= Portevin–Le Chatelier effect =

Jerky flow of a material undergoing plastic deformation

The Portevin–Le Chatelier (PLC) effect describes a serrated stress–strain curve or jerky flow, which some materials exhibit as they undergo plastic deformation, specifically inhomogeneous deformation. This effect has been long associated with dynamic strain aging or the competition between diffusing solutes pinning dislocations and dislocations breaking free of this stoppage.

The onset of the PLC effect occurs when the strain rate sensitivity becomes negative and inhomogeneous deformation starts. This effect also can appear on the specimen's surface and in bands of plastic deformation. This process starts at a so-called critical strain, which is the minimum strain needed for the onset of the serrations in the stress–strain curve. The critical strain is both temperature and strain rate dependent. The existence of a critical strain is attributed to better solute diffusivity due to the deformation created vacancies and increased mobile dislocation density. Both of these contribute to the instability in substitutional alloys, while interstitial alloys are only affected by the increase in mobile dislocation densities.

== History ==
While the effect is named after Albert Portevin and François Le Chatelier, they were not the first to discover it. Félix Savart made the discovery when he observed non-homogeneous deformation during a tensile test of copper strips. He documented the physical serrations in his samples that are currently known as Portevin–Le Chatelier bands. A student of Savart, Antoine Masson, repeated the experiment while controlling for loading rate. Masson observed that under a constant loading rate, the samples would experience sudden large changes in elongation (as large as a few millimeters).

== Underlying physics ==
Much of the underlying physics of the Portevin-Le Chatelier effect lies in a specific case of solute drag creep. Adding solute atoms to a pure crystal introduces a size misfit into the system. This size misfit leads to restriction of dislocation motion.  At low temperature, these solute atoms are immobile within the lattice, but at high temperatures, the solute atoms become mobile and interact in a more complex manner with the dislocations. When solute atoms are mobile and the dislocation velocity is not too high, the solute atoms and dislocation can move together where the solute atom decreases the motion of the dislocation.

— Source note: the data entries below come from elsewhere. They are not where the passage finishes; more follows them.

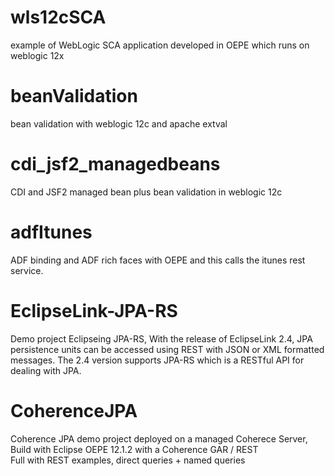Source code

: wls12cSCA	
==========
example of WebLogic SCA application developed in OEPE which runs on weblogic 12x

beanValidation
==============
bean validation with weblogic 12c and apache extval

cdi_jsf2_managedbeans
=====================
CDI and JSF2 managed bean plus bean validation in weblogic 12c

adfItunes
=========
ADF binding and ADF rich faces with OEPE and this calls the itunes rest service. 

EclipseLink-JPA-RS
==================
Demo project Eclipseing JPA-RS, With the release of EclipseLink 2.4, JPA persistence units can be accessed using REST with JSON or XML formatted messages. The 2.4 version supports JPA-RS which is a RESTful API for dealing with JPA. 

CoherenceJPA
============
Coherence JPA demo project deployed on a managed Coherece Server, Build with Eclipse OEPE 12.1.2 with a Coherence GAR / REST  
Full with REST examples, direct queries + named queries 
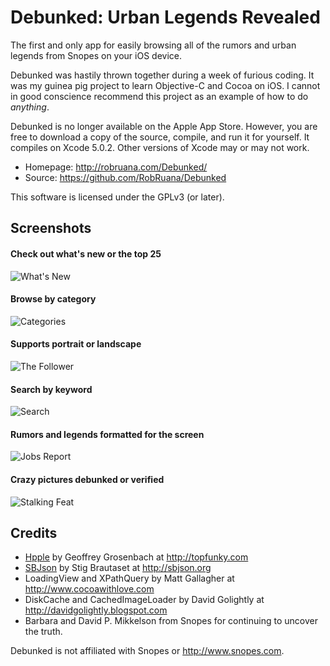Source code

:Debunked: Urban Legends Revealed
========

The first and only app for easily browsing all of the rumors and urban legends from Snopes on your iOS device.

Debunked was hastily thrown together during a week of furious coding. It was my guinea pig project to learn Objective-C and Cocoa on iOS. I cannot in good conscience recommend this project as an example of how to do _anything_.

Debunked is no longer available on the Apple App Store. However, you are free to download a copy of the source, compile, and run it for yourself. It compiles on Xcode 5.0.2. Other versions of Xcode may or may not work.

* Homepage: http://robruana.com/Debunked/
* Source: https://github.com/RobRuana/Debunked

This software is licensed under the GPLv3 (or later).

Screenshots
-----------
#### Check out what's new or the top 25
![What's New](https://raw.github.com/RelentlessIdiot/Debunked/master/Project%20Support/Images/Screenshots/whats-new.png "What's New")

#### Browse by category
![Categories](https://raw.github.com/RelentlessIdiot/Debunked/master/Project%20Support/Images/Screenshots/categories.png "Categories")

#### Supports portrait or landscape
![The Follower](https://raw.github.com/RelentlessIdiot/Debunked/master/Project%20Support/Images/Screenshots/the-follower.png "The Follower")

#### Search by keyword
![Search](https://raw.github.com/RelentlessIdiot/Debunked/master/Project%20Support/Images/Screenshots/search.png "Search")

#### Rumors and legends formatted for the screen
![Jobs Report](https://raw.github.com/RelentlessIdiot/Debunked/master/Project%20Support/Images/Screenshots/jobs-report.png "Jobs Report")

#### Crazy pictures debunked or verified
![Stalking Feat](https://raw.github.com/RelentlessIdiot/Debunked/master/Project%20Support/Images/Screenshots/stalking-feat.png "Stalking Feat")

Credits
-------
* [Hpple](https://github.com/topfunky/hpple) by Geoffrey Grosenbach at http://topfunky.com
* [SBJson](https://github.com/stig/json-framework) by Stig Brautaset at http://sbjson.org
* LoadingView and XPathQuery by Matt Gallagher at http://www.cocoawithlove.com
* DiskCache and CachedImageLoader by David Golightly at http://davidgolightly.blogspot.com
* Barbara and David P. Mikkelson from Snopes for continuing to uncover the truth.

Debunked is not affiliated with Snopes or http://www.snopes.com.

=== Formation and propagation of PLC bands ===

Recent in-situ thermo-mechanical studies on Hastelloy-X have provided detailed insight into how Portevin–Le Chatelier (PLC) bands originate and evolve.
Band formation begins with gradual accumulation of strain at discrete microscopic sites where dislocations are temporarily pinned.
As strain continues to concentrate, adjacent regions along a shear plane inclined about 50–60° to the loading axis also begin to deform, leading to the development of a continuous localized band.
When the accumulated local stress exceeds the obstacle strength, a rapid slip activity occurs, producing a sudden stress drop at the local and global scale.
Immediately following the slip, the stress often recovers to the previous level or even overshoots it due to elastic redistribution and dislocation repinning.
Between successive slip events, the local stress may either increase with strain (local hardening) or gradually decrease (local softening), depending on temperature and strain rate.
The combined effect of these alternating softening, hardening, and recovery events produces the characteristic macroscopic stress oscillations and overall global hardening or softening seen in the PLC effect.

=== Solute–dislocation interaction ===

The Portevin-Le Chatelier effect occurs in the specific case where solute drag creep is occurring and there is an applied stress, with a material dependent range, on the sample. The applied stress causes the velocity of the dislocations to increase, allowing the dislocation to move away from the solute. This process is commonly referred to as “breakaway”. Once the dislocation has moved away from the solute, the stress on it decreases which causes its velocity to decrease. This allows the solute atoms to “catch up” with the dislocation. As soon as the solute atom catches up, the stress on the dislocation significantly increases, causing the process to repeat.

The cyclic changes described above produce serrations in the plastic region of the stress strain diagram of a tensile test that is undergoing the Portevin-Le Chatelier effect. The variation in stress also causes non-homogeneous deformation to occur throughout the sample which can be visible to the naked eye through observation of a rough finish.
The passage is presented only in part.